Neuendorff, AdoLPh (Heinrich Anton Magnus)
Neuendorff, AdoLPh (Heinrich Anton Magnus)
Neuendorff, AdoLPh (Heinrich Anton Magnus), German-American conductor, impresario, and composer; b. Hamburg, June 13, 1843; d. N.Y., Dec. 4, 1897. He went to N.Y. in 1854 and studied violin with Matzka and Weinlich, and piano with Schilling. He appeared both as a concert violinist and pianist, and gave violin concerts in Brazil in 1861. In 1864 he went to Milwaukee, then a center of German music, and served as music director of the German theater; subsequently moved to N.Y., where he conducted German opera, including the first American performances of Lohengrin (April 3, 1871) and Die Walküre (April 2, 1877); in 1878–79 he conducted the N.Y. Phil.

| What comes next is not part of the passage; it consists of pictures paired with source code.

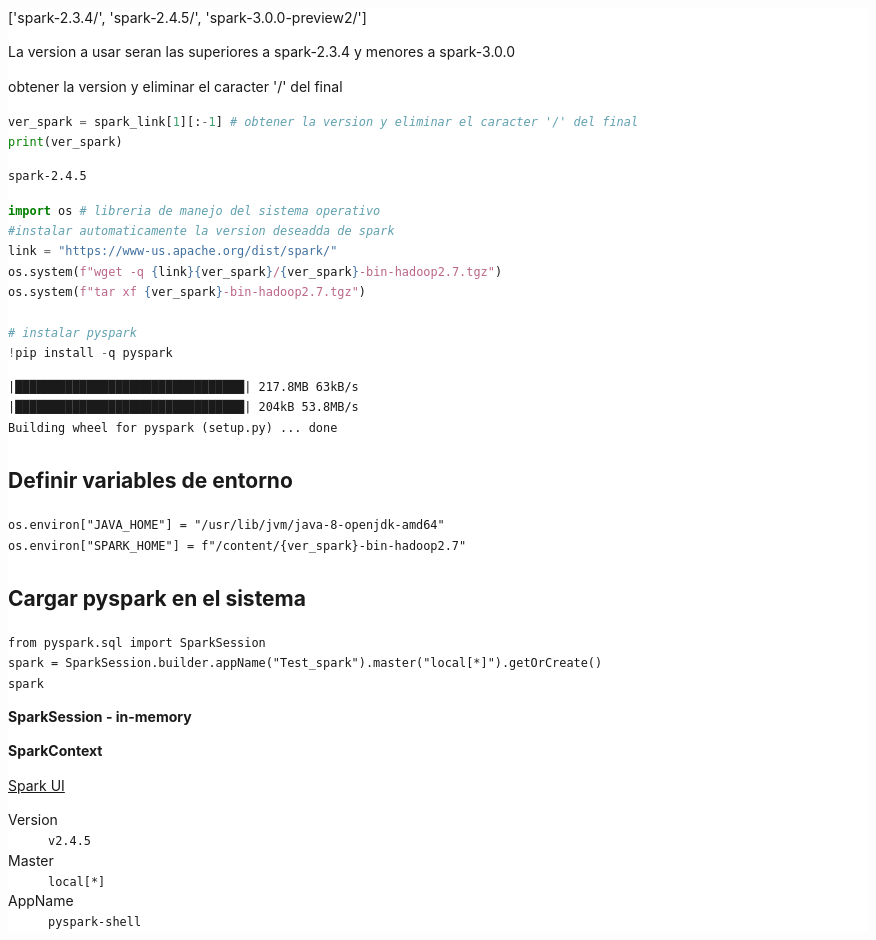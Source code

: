   ['spark-2.3.4/', 'spark-2.4.5/', 'spark-3.0.0-preview2/']


La version a usar seran las superiores a spark-2.3.4  y menores a spark-3.0.0

obtener la version y eliminar el caracter '/' del final


```python
ver_spark = spark_link[1][:-1] # obtener la version y eliminar el caracter '/' del final
print(ver_spark)
```

    spark-2.4.5

```python
import os # libreria de manejo del sistema operativo
#instalar automaticamente la version deseadda de spark
link = "https://www-us.apache.org/dist/spark/"
os.system(f"wget -q {link}{ver_spark}/{ver_spark}-bin-hadoop2.7.tgz")
os.system(f"tar xf {ver_spark}-bin-hadoop2.7.tgz")

# instalar pyspark
!pip install -q pyspark
```

    |████████████████████████████████| 217.8MB 63kB/s 
    |████████████████████████████████| 204kB 53.8MB/s 
    Building wheel for pyspark (setup.py) ... done


## Definir variables de entorno

```
os.environ["JAVA_HOME"] = "/usr/lib/jvm/java-8-openjdk-amd64"
os.environ["SPARK_HOME"] = f"/content/{ver_spark}-bin-hadoop2.7"
```

## Cargar pyspark en el sistema

```
from pyspark.sql import SparkSession
spark = SparkSession.builder.appName("Test_spark").master("local[*]").getOrCreate()
spark
```

<div>
<p><b>SparkSession - in-memory</b></p>

<div>
  <p><b>SparkContext</b></p>

  <p><a href="http://cf857c0401dc:4040">Spark UI</a></p>

  <dl>
      <dt>Version</dt>
        <dd><code>v2.4.5</code></dd>
      <dt>Master</dt>
        <dd><code>local[*]</code></dd>
      <dt>AppName</dt>
        <dd><code>pyspark-shell</code></dd>
  </dl>
</div>
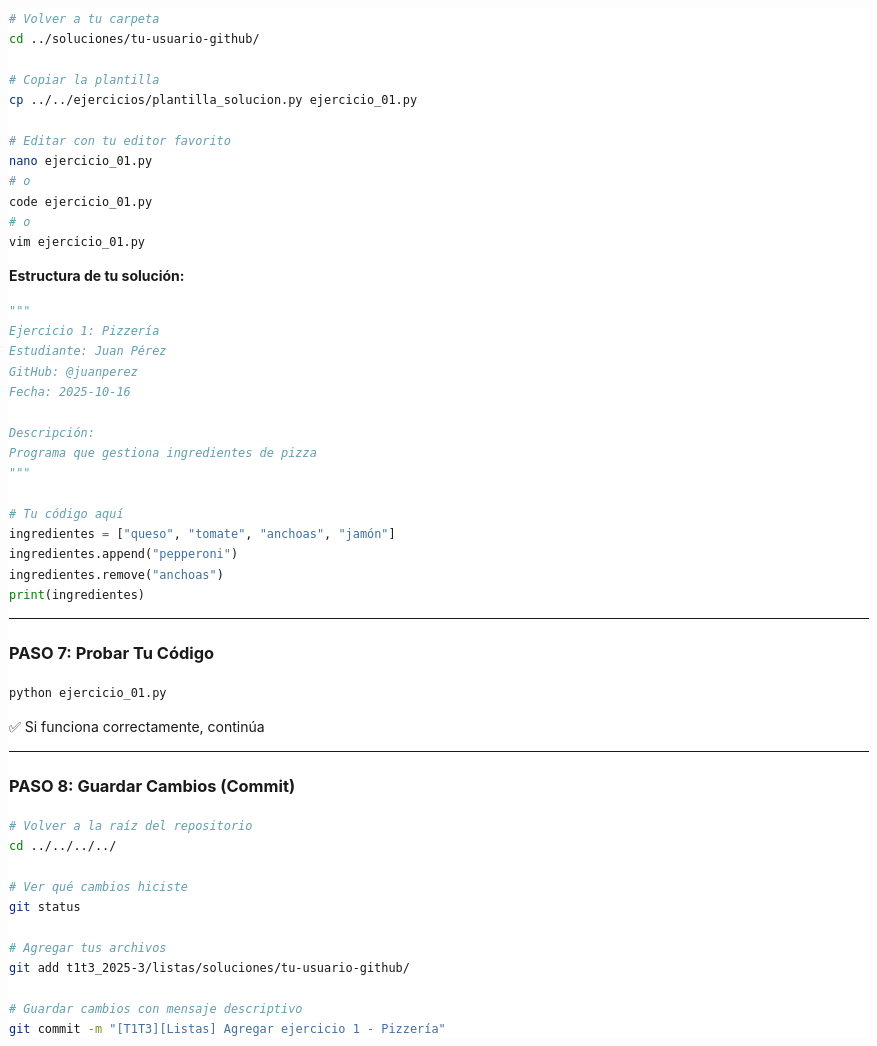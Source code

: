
 ```bash
# Volver a tu carpeta
cd ../soluciones/tu-usuario-github/

# Copiar la plantilla
cp ../../ejercicios/plantilla_solucion.py ejercicio_01.py

# Editar con tu editor favorito
nano ejercicio_01.py
# o
code ejercicio_01.py
# o
vim ejercicio_01.py
```

**Estructura de tu solución:**

```python
"""
Ejercicio 1: Pizzería
Estudiante: Juan Pérez
GitHub: @juanperez
Fecha: 2025-10-16

Descripción:
Programa que gestiona ingredientes de pizza
"""

# Tu código aquí
ingredientes = ["queso", "tomate", "anchoas", "jamón"]
ingredientes.append("pepperoni")
ingredientes.remove("anchoas")
print(ingredientes)
```

---

### **PASO 7: Probar Tu Código**

```bash
python ejercicio_01.py
```

✅ Si funciona correctamente, continúa

---

### **PASO 8: Guardar Cambios (Commit)**

```bash
# Volver a la raíz del repositorio
cd ../../../../

# Ver qué cambios hiciste
git status

# Agregar tus archivos
git add t1t3_2025-3/listas/soluciones/tu-usuario-github/

# Guardar cambios con mensaje descriptivo
git commit -m "[T1T3][Listas] Agregar ejercicio 1 - Pizzería"
```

From 1884 to 1889 he was in Boston and became the first conductor of the Music Hall Promenade Concerts (later Boston Pops). He then conducted the Emma Juch Grand Opera Co. (1889–91). He then followed his wife, the singer Georgine von Januschowsky, to Vienna, where she was prima donna and he a conductor at the Hofoper (1893–95). Returning to N.Y., he served as director of music at Temple Emanu-El (1896) and as conductor at the Metropolitan Opera (1897). He wrote the comic operas Der Rattenfänger von Hameln (1880), Don Quixote (1882), Prince Waldmeister (1887), and The Minstrel (1892), 2 syms. (1878, 1880) and other orch. works, quartets for Men’s Voices, and songs.